Personal information
- Born: 21 May 1885 Cinderford, Gloucestershire, England
- Died: 6 May 1967 (aged 81) Penwortham, Lancashire, England

Playing information
- Height: 5 ft 11 in (1.80 m)
- Weight: 186 lb (84 kg)

Rugby union
Club
| Years | Team | Pld | T | G | FG | P |
|  | Gloucester RFC |  |  |  |  |  |

Rugby league
- Position: Forward
Club
| Years | Team | Pld | T | G | FG | P |
| ≤1908–≥08 | Ebbw Vale |  |  |  |  |  |
| 1911–15 | Halifax | 113 | 31 | 0 | 0 | 93 |
|  | Total | 113 | 31 | 0 | 0 | 93 |
Representative
| Years | Team | Pld | T | G | FG | P |
| 1908 | Wales | 2 | 1 | 0 | 0 | 3 |
| 1911 | Great Britain | 1 | 0 | 0 | 0 | 0 |
- Source:

= Oliver Burgham =

Former GB & Wales international rugby league footballer

Oliver Burgham (21 May 1885 – 6 May 1967) was an English professional rugby union and professional rugby league footballer who played in the 1900s and 1910s. He played club level rugby union (RU) for Gloucester RFC, and representative level rugby league (RL) for Great Britain and Wales, and at club level for Ebbw Vale and Halifax, as a forward.

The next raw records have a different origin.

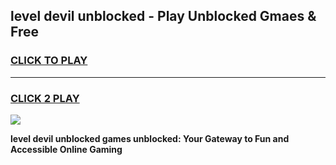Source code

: 
## level devil unblocked - Play Unblocked Gmaes & Free
<h3>
<a href="https://news.freeplayer.one?title=level_devil_unblocked&ref=16F">CLICK TO PLAY</a></h3>
<hr>

<h3>
<a href="https://news.freeplayer.one?title=level_devil_unblocked&ref=16F">CLICK 2 PLAY</a>
  
</h3>

<a href="https://news.freeplayer.one?title=level_devil_unblocked&ref=16F/"><img src="https://clearcache.store/games.png"></a>


**level devil unblocked games unblocked: Your Gateway to Fun and Accessible Online Gaming**
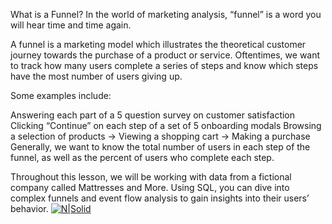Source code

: What is a Funnel?
In the world of marketing analysis, “funnel” is a word you will hear time and time again.

A funnel is a marketing model which illustrates the theoretical customer journey towards the purchase of a product or service. Oftentimes, we want to track how many users complete a series of steps and know which steps have the most number of users giving up.

Some examples include:

Answering each part of a 5 question survey on customer satisfaction
Clicking “Continue” on each step of a set of 5 onboarding modals
Browsing a selection of products → Viewing a shopping cart → Making a purchase
Generally, we want to know the total number of users in each step of the funnel, as well as the percent of users who complete each step.

Throughout this lesson, we will be working with data from a fictional company called Mattresses and More. Using SQL, you can dive into complex funnels and event flow analysis to gain insights into their users’ behavior.
[![N|Solid](https://content.codecademy.com/courses/sql-intensive/funnels.svg)](https://nodesource.com/products/nsolid)
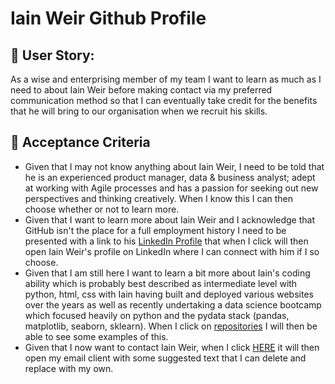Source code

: # Iain Weir Github Profile

## 👥 User Story:

As a wise and enterprising member of my team I want to learn as much as I need to about Iain Weir before making contact via my preferred communication method so that I can eventually take credit for the benefits that he will bring to our organisation when we recruit his skills.

## 🤝 Acceptance Criteria

- Given that I may not know anything about Iain Weir, I need to be told that he is an experienced product manager, data & business analyst; adept at working with Agile processes and has a passion for seeking out new perspectives and thinking creatively. When I know this I can then choose whether or not to learn more.
- Given that I want to learn more about Iain Weir and I acknowledge that GitHub isn't the place for a full employment history I need to be presented with a link to his <a href="https://www.linkedin.com/in/ifweir/" target="_blank">LinkedIn Profile</a> that when I click will then open Iain Weir's profile on LinkedIn where I can connect with him if I so choose.
- Given that I am still here I want to learn a bit more about Iain's coding ability which is probably best described as intermediate level with python, html, css with Iain having built and deployed various websites over the years as well as recently undertaking a data science bootcamp which focused heavily on python and the pydata stack (pandas, matplotlib, seaborn, sklearn). When I click on [repositories](https://github.com/shutteritch?tab=repositories) I will then be able to see some examples of this.
- Given that I now want to contact Iain Weir, when I click [HERE](mailto:ifweir@gmail.com?subject=Hello%20Iain!&body=Hi%20Iain%2C%0D%0A%0D%0AI%20found%20your%20profile%20on%20GitHub%20and%20thought%20I'd%20say%20Hi!) it will then open my email client with some suggested text that I can delete and replace with my own.
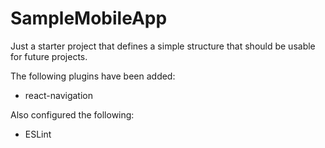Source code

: SampleMobileApp
===============

Just a starter project that defines a simple structure that should be usable for future projects.

The following plugins have been added:

 * react-navigation

Also configured the following:

 * ESLint
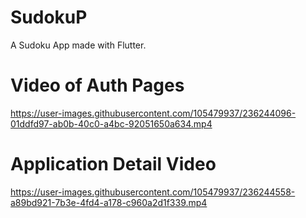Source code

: # SudokuP

A Sudoku App made with Flutter.

# Video of Auth Pages

https://user-images.githubusercontent.com/105479937/236244096-01ddfd97-ab0b-40c0-a4bc-92051650a634.mp4

# Application Detail Video

https://user-images.githubusercontent.com/105479937/236244558-a89bd921-7b3e-4fd4-a178-c960a2d1f339.mp4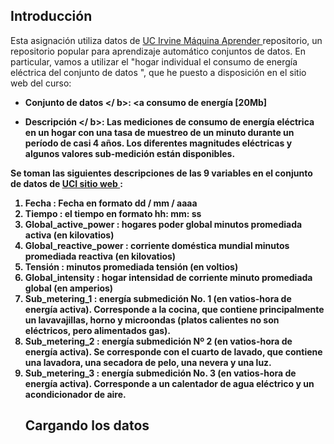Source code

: ## Introducción

Esta asignación utiliza datos de
<a href="http://archive.ics.uci.edu/ml/"> UC Irvine Máquina
Aprender </a> repositorio, un repositorio popular para aprendizaje automático
conjuntos de datos. En particular, vamos a utilizar el "hogar individual
el consumo de energía eléctrica del conjunto de datos ", que he puesto a disposición en
el sitio web del curso:


* <B> Conjunto de datos </ b>: <a </a> consumo de energía [20Mb]

* <B> Descripción </ b>: Las mediciones de consumo de energía eléctrica en
un hogar con una tasa de muestreo de un minuto durante un período de casi
4 años. Los diferentes magnitudes eléctricas y algunos valores sub-medición
están disponibles.


Se toman las siguientes descripciones de las 9 variables en el conjunto de datos
de
<a href="https://archive.ics.uci.edu/ml/datasets/Individual+household+electric+power+consumption"> UCI
sitio web </a>:

<Ol>
<Li> <b> Fecha </ b>: Fecha en formato dd / mm / aaaa </ li>
<Li> <b> Tiempo </ b>: el tiempo en formato hh: mm: ss </ li>
<Li> <b> Global_active_power </ b>: hogares poder global minutos promediada activa (en kilovatios) </ li>
<Li> <b> Global_reactive_power </ b>: corriente doméstica mundial minutos promediada reactiva (en kilovatios) </ li>
<Li> <b> Tensión </ b>: minutos promediada tensión (en voltios) </ li>
<Li> <b> Global_intensity </ b>: hogar intensidad de corriente minuto promediada global (en amperios) </ li>
<Li> <b> Sub_metering_1 </ b>: energía submedición No. 1 (en vatios-hora de energía activa). Corresponde a la cocina, que contiene principalmente un lavavajillas, horno y microondas (platos calientes no son eléctricos, pero alimentados gas). </ Li>
<Li> <b> Sub_metering_2 </ b>: energía submedición Nº 2 (en vatios-hora de energía activa). Se corresponde con el cuarto de lavado, que contiene una lavadora, una secadora de pelo, una nevera y una luz. </ Li>
<Li> <b> Sub_metering_3 </ b>: energía submedición No. 3 (en vatios-hora de energía activa). Corresponde a un calentador de agua eléctrico y un acondicionador de aire. </ Li>
</ Ol>

## Cargando los datos


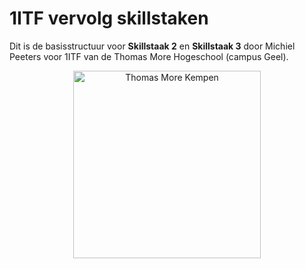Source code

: # 1ITF vervolg skillstaken 
Dit is de basisstructuur voor **Skillstaak 2** en **Skillstaak 3** door Michiel Peeters voor 1ITF van de Thomas More Hogeschool (campus Geel).

<p align="center">
    <img src="https://www.thomasmore.be/themes/wundertheme/logo.svg" alt="Thomas More Kempen" width="300" />
    
</p>

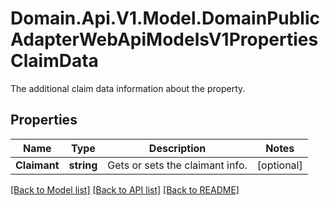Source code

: # Domain.Api.V1.Model.DomainPublicAdapterWebApiModelsV1PropertiesClaimData
The additional claim data information about the property.
## Properties

Name | Type | Description | Notes
------------ | ------------- | ------------- | -------------
**Claimant** | **string** | Gets or sets the claimant info. | [optional] 

[[Back to Model list]](../README.md#documentation-for-models) [[Back to API list]](../README.md#documentation-for-api-endpoints) [[Back to README]](../README.md)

He played at Halifax until the outbreak of the First World War.

==Biography==
Burgham played rugby union, and had previously captained Gloucestershire at county level before turning professional and joining Northern Union club Ebbw Vale in 1908. Three years later, he signed with English club Halifax.

Burgham won caps for Wales while at Ebbw Vale in 1908 against New Zealand, and England, and won a cap for Great Britain while at Halifax in 1911 against Australia.